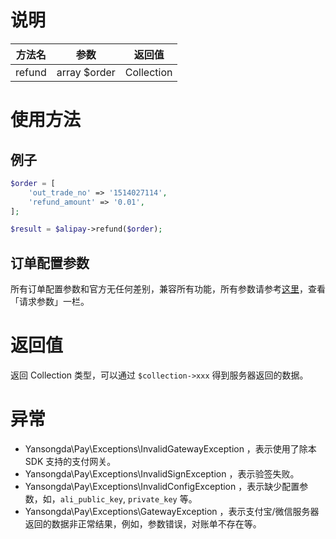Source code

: # 说明

| 方法名 | 参数 | 返回值 |
| :---: | :---: | :---: |
| refund | array $order | Collection |

# 使用方法

## 例子

```php
$order = [
    'out_trade_no' => '1514027114',
    'refund_amount' => '0.01',
];

$result = $alipay->refund($order);
```

## 订单配置参数

所有订单配置参数和官方无任何差别，兼容所有功能，所有参数请参考[这里](https://docs.open.alipay.com/api_1/alipay.trade.refund)，查看「请求参数」一栏。

# 返回值

返回 Collection 类型，可以通过 `$collection->xxx` 得到服务器返回的数据。

# 异常

* Yansongda\Pay\Exceptions\InvalidGatewayException ，表示使用了除本 SDK 支持的支付网关。
* Yansongda\Pay\Exceptions\InvalidSignException ，表示验签失败。
* Yansongda\Pay\Exceptions\InvalidConfigException ，表示缺少配置参数，如，`ali_public_key`, `private_key` 等。
* Yansongda\Pay\Exceptions\GatewayException ，表示支付宝/微信服务器返回的数据非正常结果，例如，参数错误，对账单不存在等。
• • • • •
#### Task description
Go through the entries above and report every line in which the word "Collection" appears.

#### Response to this task
| refund | array $order | Collection |
返回 Collection 类型，可以通过 `$collection->xxx` 得到服务器返回的数据。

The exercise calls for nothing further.